What today’s debate has shown is what each party will do to help. We do not need reminding of what the Tories offer. The proclamations from the Conservatives in previous, similar debates—that poor people should not be allowed to have too many children and that the rich should not have to make a contribution to those in need—have told the chamber enough. The devastation is already eating away at our communities, but the Conservatives say that we should be thankful that 200,000 more children in poverty across the UK because of the benefits freeze will see a paltry 1.7 per cent increase in their parents’ benefits, and that we should be thankful that the extension of the two-child limit on universal credit for children born before April 2017 will not be rolled out. Amazingly, just days after Willie Rennie offered a half-hearted apology for the bedroom tax, the Lib Dems’ amendment proposes holding on to the system that they, hand in hand with the Tories, helped to usher in.
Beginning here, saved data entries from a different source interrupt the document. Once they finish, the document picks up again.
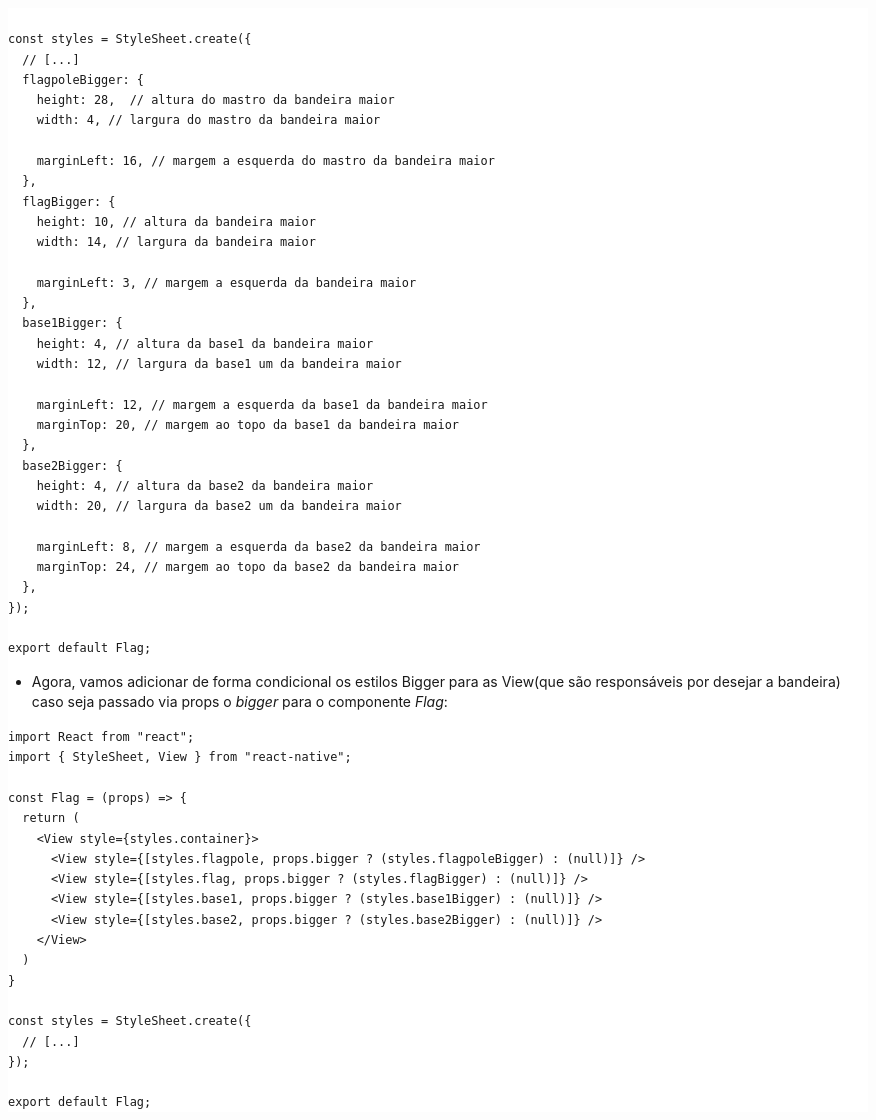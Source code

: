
 ``` JSX

const styles = StyleSheet.create({
  // [...]
  flagpoleBigger: {
    height: 28,  // altura do mastro da bandeira maior
    width: 4, // largura do mastro da bandeira maior

    marginLeft: 16, // margem a esquerda do mastro da bandeira maior
  },
  flagBigger: {
    height: 10, // altura da bandeira maior
    width: 14, // largura da bandeira maior

    marginLeft: 3, // margem a esquerda da bandeira maior
  },
  base1Bigger: {
    height: 4, // altura da base1 da bandeira maior
    width: 12, // largura da base1 um da bandeira maior
    
    marginLeft: 12, // margem a esquerda da base1 da bandeira maior
    marginTop: 20, // margem ao topo da base1 da bandeira maior
  },
  base2Bigger: {
    height: 4, // altura da base2 da bandeira maior
    width: 20, // largura da base2 um da bandeira maior
    
    marginLeft: 8, // margem a esquerda da base2 da bandeira maior
    marginTop: 24, // margem ao topo da base2 da bandeira maior
  },
});

export default Flag;
```

- Agora, vamos adicionar de forma condicional os estilos Bigger para as View(que são responsáveis por desejar a bandeira) caso seja passado via props o _bigger_ para o componente _Flag_:

``` JSX
import React from "react";
import { StyleSheet, View } from "react-native";

const Flag = (props) => {
  return (
    <View style={styles.container}>
      <View style={[styles.flagpole, props.bigger ? (styles.flagpoleBigger) : (null)]} />
      <View style={[styles.flag, props.bigger ? (styles.flagBigger) : (null)]} />
      <View style={[styles.base1, props.bigger ? (styles.base1Bigger) : (null)]} />
      <View style={[styles.base2, props.bigger ? (styles.base2Bigger) : (null)]} />
    </View>
  )
}

const styles = StyleSheet.create({
  // [...]
});

export default Flag;
```

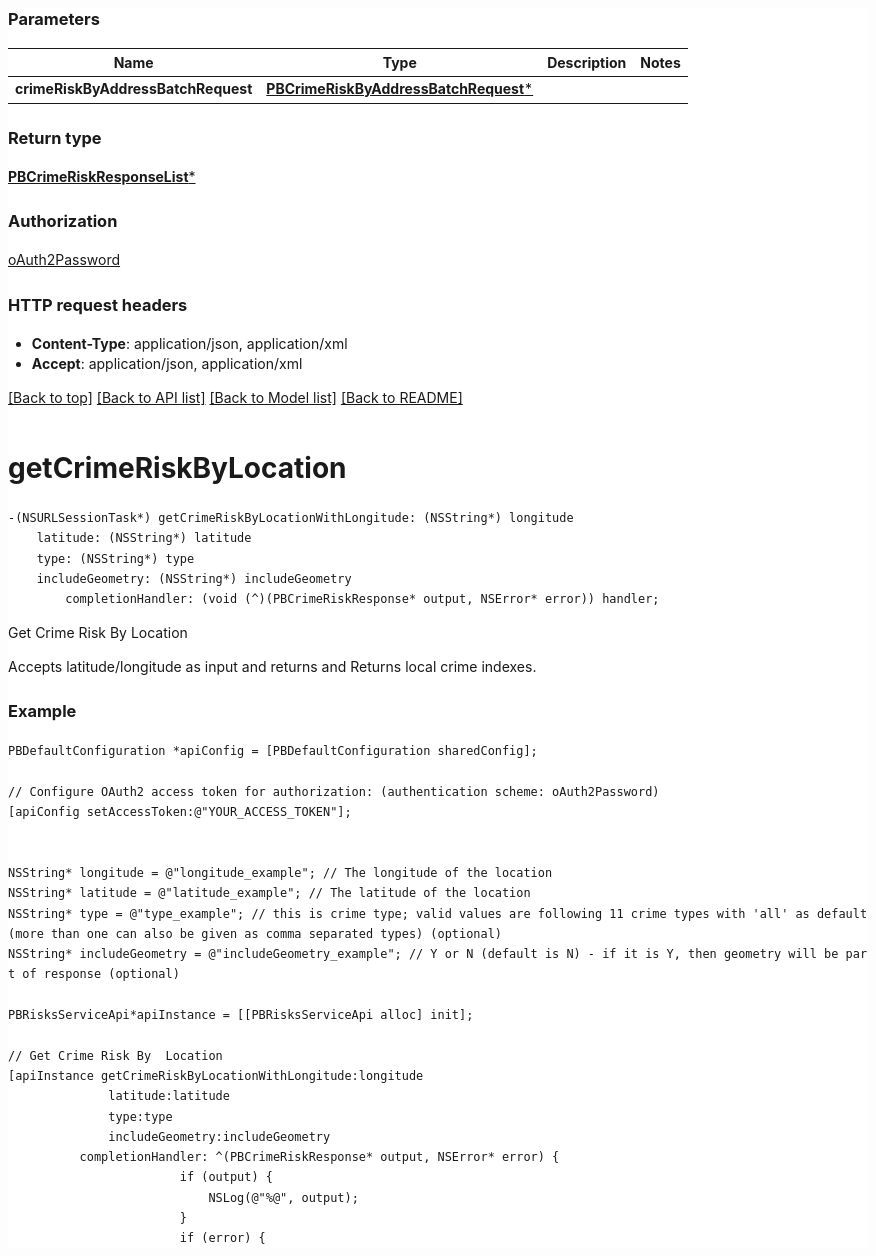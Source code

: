 ### Parameters

Name | Type | Description  | Notes
------------- | ------------- | ------------- | -------------
 **crimeRiskByAddressBatchRequest** | [**PBCrimeRiskByAddressBatchRequest***](PBCrimeRiskByAddressBatchRequest.md)|  | 

### Return type

[**PBCrimeRiskResponseList***](PBCrimeRiskResponseList.md)

### Authorization

[oAuth2Password](../README.md#oAuth2Password)

### HTTP request headers

 - **Content-Type**: application/json, application/xml
 - **Accept**: application/json, application/xml

[[Back to top]](#) [[Back to API list]](../README.md#documentation-for-api-endpoints) [[Back to Model list]](../README.md#documentation-for-models) [[Back to README]](../README.md)

# **getCrimeRiskByLocation**
```objc
-(NSURLSessionTask*) getCrimeRiskByLocationWithLongitude: (NSString*) longitude
    latitude: (NSString*) latitude
    type: (NSString*) type
    includeGeometry: (NSString*) includeGeometry
        completionHandler: (void (^)(PBCrimeRiskResponse* output, NSError* error)) handler;
```

Get Crime Risk By  Location

Accepts latitude/longitude as input and returns and Returns local crime indexes.

### Example
```objc
PBDefaultConfiguration *apiConfig = [PBDefaultConfiguration sharedConfig];

// Configure OAuth2 access token for authorization: (authentication scheme: oAuth2Password)
[apiConfig setAccessToken:@"YOUR_ACCESS_TOKEN"];


NSString* longitude = @"longitude_example"; // The longitude of the location
NSString* latitude = @"latitude_example"; // The latitude of the location
NSString* type = @"type_example"; // this is crime type; valid values are following 11 crime types with 'all' as default (more than one can also be given as comma separated types) (optional)
NSString* includeGeometry = @"includeGeometry_example"; // Y or N (default is N) - if it is Y, then geometry will be part of response (optional)

PBRisksServiceApi*apiInstance = [[PBRisksServiceApi alloc] init];

// Get Crime Risk By  Location
[apiInstance getCrimeRiskByLocationWithLongitude:longitude
              latitude:latitude
              type:type
              includeGeometry:includeGeometry
          completionHandler: ^(PBCrimeRiskResponse* output, NSError* error) {
                        if (output) {
                            NSLog(@"%@", output);
                        }
                        if (error) {
```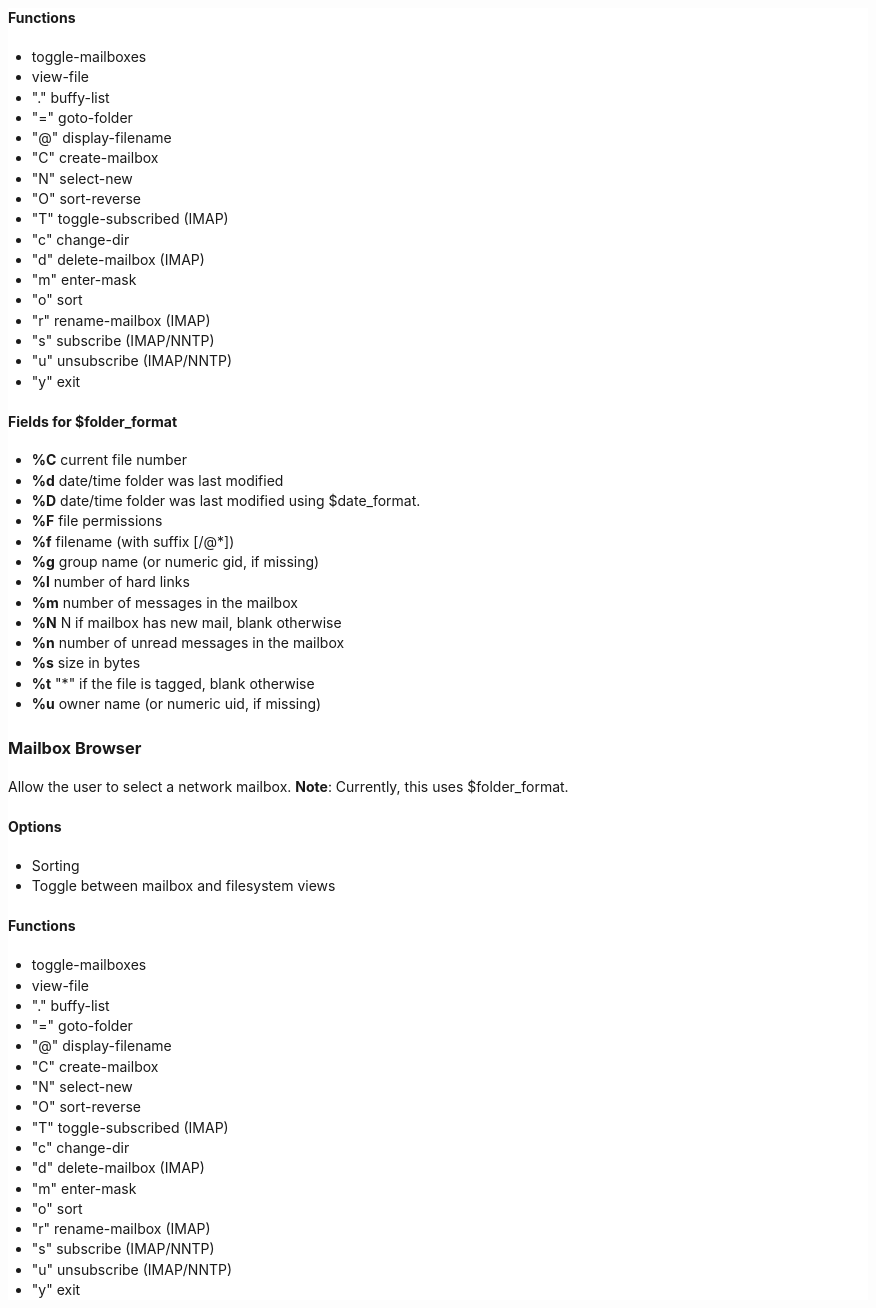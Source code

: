 #### Functions

* <Tab>   toggle-mailboxes
* <Space> view-file
* "."     buffy-list
* "="     goto-folder
* "@"     display-filename
* "C"     create-mailbox
* "N"     select-new
* "O"     sort-reverse
* "T"     toggle-subscribed (IMAP)
* "c"     change-dir
* "d"     delete-mailbox (IMAP)
* "m"     enter-mask
* "o"     sort
* "r"     rename-mailbox (IMAP)
* "s"     subscribe (IMAP/NNTP)
* "u"     unsubscribe (IMAP/NNTP)
* "y"     exit

#### Fields for $folder\_format

* **%C** current file number
* **%d** date/time folder was last modified
* **%D** date/time folder was last modified using $date\_format.
* **%F** file permissions
* **%f** filename (with suffix [/@*])
* **%g** group name (or numeric gid, if missing)
* **%l** number of hard links
* **%m** number of messages in the mailbox
* **%N** N if mailbox has new mail, blank otherwise
* **%n** number of unread messages in the mailbox
* **%s** size in bytes
* **%t** "*" if the file is tagged, blank otherwise
* **%u** owner name (or numeric uid, if missing)

### Mailbox Browser

Allow the user to select a network mailbox.
**Note**: Currently, this uses $folder\_format.

#### Options

* Sorting
* Toggle between mailbox and filesystem views

#### Functions

* <Tab>   toggle-mailboxes
* <Space> view-file
* "."     buffy-list
* "="     goto-folder
* "@"     display-filename
* "C"     create-mailbox
* "N"     select-new
* "O"     sort-reverse
* "T"     toggle-subscribed (IMAP)
* "c"     change-dir
* "d"     delete-mailbox (IMAP)
* "m"     enter-mask
* "o"     sort
* "r"     rename-mailbox (IMAP)
* "s"     subscribe (IMAP/NNTP)
* "u"     unsubscribe (IMAP/NNTP)
* "y"     exit
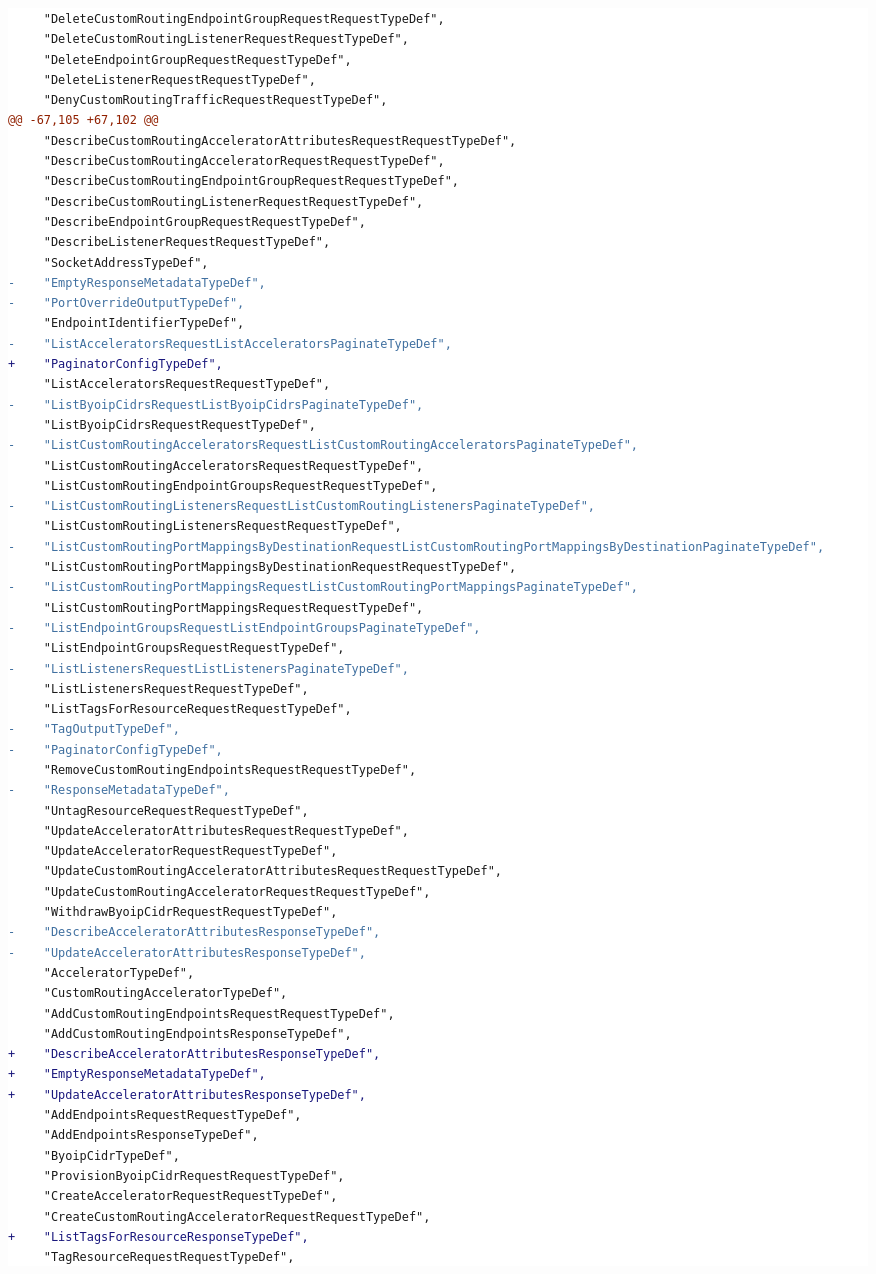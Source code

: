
 ```diff
     "DeleteCustomRoutingEndpointGroupRequestRequestTypeDef",
     "DeleteCustomRoutingListenerRequestRequestTypeDef",
     "DeleteEndpointGroupRequestRequestTypeDef",
     "DeleteListenerRequestRequestTypeDef",
     "DenyCustomRoutingTrafficRequestRequestTypeDef",
@@ -67,105 +67,102 @@
     "DescribeCustomRoutingAcceleratorAttributesRequestRequestTypeDef",
     "DescribeCustomRoutingAcceleratorRequestRequestTypeDef",
     "DescribeCustomRoutingEndpointGroupRequestRequestTypeDef",
     "DescribeCustomRoutingListenerRequestRequestTypeDef",
     "DescribeEndpointGroupRequestRequestTypeDef",
     "DescribeListenerRequestRequestTypeDef",
     "SocketAddressTypeDef",
-    "EmptyResponseMetadataTypeDef",
-    "PortOverrideOutputTypeDef",
     "EndpointIdentifierTypeDef",
-    "ListAcceleratorsRequestListAcceleratorsPaginateTypeDef",
+    "PaginatorConfigTypeDef",
     "ListAcceleratorsRequestRequestTypeDef",
-    "ListByoipCidrsRequestListByoipCidrsPaginateTypeDef",
     "ListByoipCidrsRequestRequestTypeDef",
-    "ListCustomRoutingAcceleratorsRequestListCustomRoutingAcceleratorsPaginateTypeDef",
     "ListCustomRoutingAcceleratorsRequestRequestTypeDef",
     "ListCustomRoutingEndpointGroupsRequestRequestTypeDef",
-    "ListCustomRoutingListenersRequestListCustomRoutingListenersPaginateTypeDef",
     "ListCustomRoutingListenersRequestRequestTypeDef",
-    "ListCustomRoutingPortMappingsByDestinationRequestListCustomRoutingPortMappingsByDestinationPaginateTypeDef",
     "ListCustomRoutingPortMappingsByDestinationRequestRequestTypeDef",
-    "ListCustomRoutingPortMappingsRequestListCustomRoutingPortMappingsPaginateTypeDef",
     "ListCustomRoutingPortMappingsRequestRequestTypeDef",
-    "ListEndpointGroupsRequestListEndpointGroupsPaginateTypeDef",
     "ListEndpointGroupsRequestRequestTypeDef",
-    "ListListenersRequestListListenersPaginateTypeDef",
     "ListListenersRequestRequestTypeDef",
     "ListTagsForResourceRequestRequestTypeDef",
-    "TagOutputTypeDef",
-    "PaginatorConfigTypeDef",
     "RemoveCustomRoutingEndpointsRequestRequestTypeDef",
-    "ResponseMetadataTypeDef",
     "UntagResourceRequestRequestTypeDef",
     "UpdateAcceleratorAttributesRequestRequestTypeDef",
     "UpdateAcceleratorRequestRequestTypeDef",
     "UpdateCustomRoutingAcceleratorAttributesRequestRequestTypeDef",
     "UpdateCustomRoutingAcceleratorRequestRequestTypeDef",
     "WithdrawByoipCidrRequestRequestTypeDef",
-    "DescribeAcceleratorAttributesResponseTypeDef",
-    "UpdateAcceleratorAttributesResponseTypeDef",
     "AcceleratorTypeDef",
     "CustomRoutingAcceleratorTypeDef",
     "AddCustomRoutingEndpointsRequestRequestTypeDef",
     "AddCustomRoutingEndpointsResponseTypeDef",
+    "DescribeAcceleratorAttributesResponseTypeDef",
+    "EmptyResponseMetadataTypeDef",
+    "UpdateAcceleratorAttributesResponseTypeDef",
     "AddEndpointsRequestRequestTypeDef",
     "AddEndpointsResponseTypeDef",
     "ByoipCidrTypeDef",
     "ProvisionByoipCidrRequestRequestTypeDef",
     "CreateAcceleratorRequestRequestTypeDef",
     "CreateCustomRoutingAcceleratorRequestRequestTypeDef",
+    "ListTagsForResourceResponseTypeDef",
     "TagResourceRequestRequestTypeDef",
```
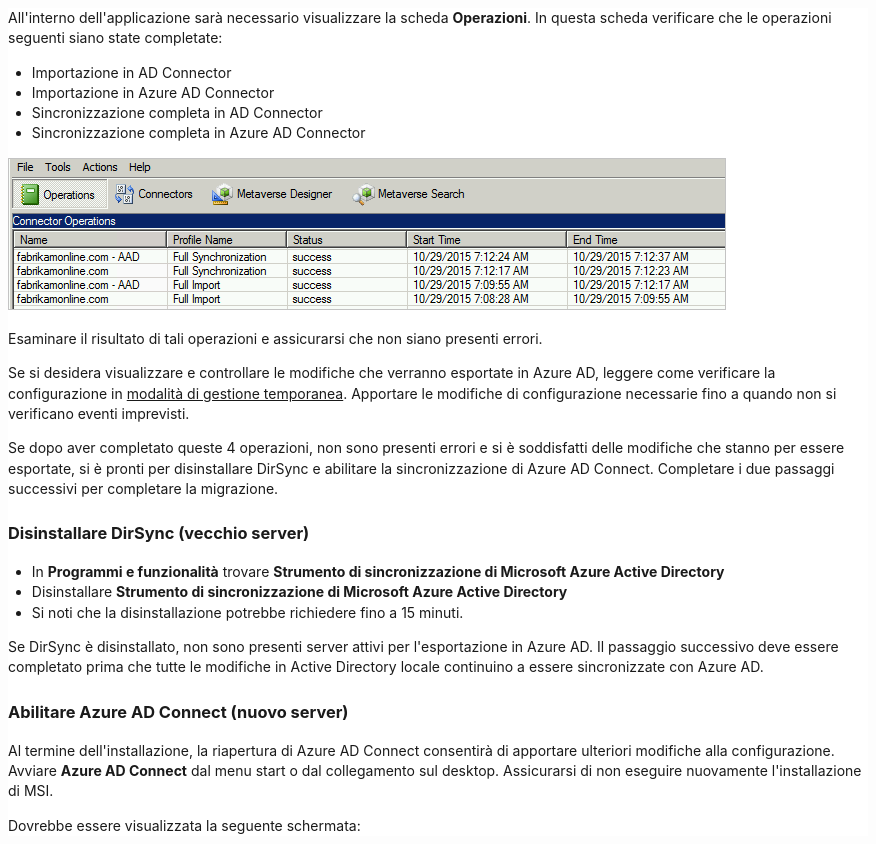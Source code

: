 All'interno dell'applicazione sarà necessario visualizzare la scheda **Operazioni**. In questa scheda verificare che le operazioni seguenti siano state completate:

- Importazione in AD Connector
- Importazione in Azure AD Connector
- Sincronizzazione completa in AD Connector
- Sincronizzazione completa in Azure AD Connector

![Importazione e sincronizzazione completate](./media/active-directory-aadconnect-dirsync-upgrade-get-started/importsynccompleted.png)

Esaminare il risultato di tali operazioni e assicurarsi che non siano presenti errori.

Se si desidera visualizzare e controllare le modifiche che verranno esportate in Azure AD, leggere come verificare la configurazione in [modalità di gestione temporanea](active-directory-aadconnectsync-operations.md#staging-mode). Apportare le modifiche di configurazione necessarie fino a quando non si verificano eventi imprevisti.

Se dopo aver completato queste 4 operazioni, non sono presenti errori e si è soddisfatti delle modifiche che stanno per essere esportate, si è pronti per disinstallare DirSync e abilitare la sincronizzazione di Azure AD Connect. Completare i due passaggi successivi per completare la migrazione.

### Disinstallare DirSync (vecchio server)

- In **Programmi e funzionalità** trovare **Strumento di sincronizzazione di Microsoft Azure Active Directory**
- Disinstallare **Strumento di sincronizzazione di Microsoft Azure Active Directory**
- Si noti che la disinstallazione potrebbe richiedere fino a 15 minuti.

Se DirSync è disinstallato, non sono presenti server attivi per l'esportazione in Azure AD. Il passaggio successivo deve essere completato prima che tutte le modifiche in Active Directory locale continuino a essere sincronizzate con Azure AD.

### Abilitare Azure AD Connect (nuovo server)
Al termine dell'installazione, la riapertura di Azure AD Connect consentirà di apportare ulteriori modifiche alla configurazione. Avviare **Azure AD Connect** dal menu start o dal collegamento sul desktop. Assicurarsi di non eseguire nuovamente l'installazione di MSI.

Dovrebbe essere visualizzata la seguente schermata:
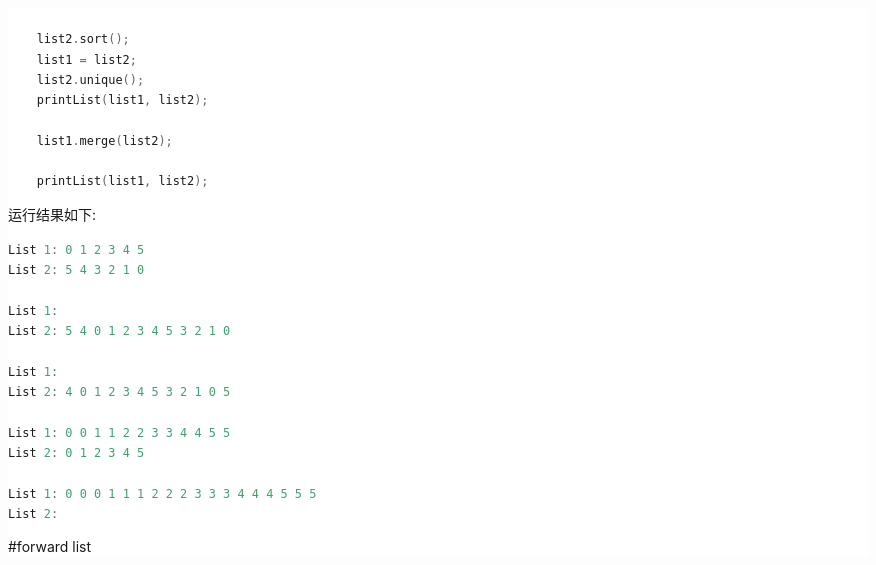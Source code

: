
 ```c

    list2.sort();
    list1 = list2;
    list2.unique();
    printList(list1, list2);

    list1.merge(list2);

    printList(list1, list2);
```
运行结果如下:  
```c
List 1: 0 1 2 3 4 5 
List 2: 5 4 3 2 1 0 

List 1: 
List 2: 5 4 0 1 2 3 4 5 3 2 1 0 

List 1: 
List 2: 4 0 1 2 3 4 5 3 2 1 0 5 

List 1: 0 0 1 1 2 2 3 3 4 4 5 5 
List 2: 0 1 2 3 4 5 

List 1: 0 0 0 1 1 1 2 2 2 3 3 3 4 4 4 5 5 5 
List 2: 

```

#forward list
In the face of the catastrophic poverty that it has caused, and of heartbreaking testimony, they continue to support it, save for a few tweaks.

However, the SNP’s position is the strangest—it is confusion, confusion, confusion. Today the cabinet secretary says that she is happy to scrap the system, but MSPs on the back benches say that change is too difficult. Last night, the SNP group was briefed that we should stick with it and tinker with it until it worked, in a helpful briefing that was issued to all MSPs’ researchers.

Mark Griffin is just making that up.

I will forward to the cabinet secretary the briefing that the SNP researcher sent to the whole Parliament. I am sure that SNP members have relied heavily on it.

We have read it.

Mark Griffin

Yes, we have all read it.

Let us not forget that, last week, the First Minister outlined a different choice: another independence referendum, or more of the same from another Tory Government. That choice leaves 9,000 families stuck with the two-child limit, and 200,000 households languishing on universal credit, as little more than collateral damage.

Given that it will take the SNP a decade to deliver all the benefits that have already been devolved, how can SNP members expect families to wait for independence and for an amended version of universal credit perhaps another 10, 15 or 20 years down the line?

Will the member take an intervention?

Mr Griffin is closing.

The families that we are talking about need real change, right now. That is what a Labour Government will deliver.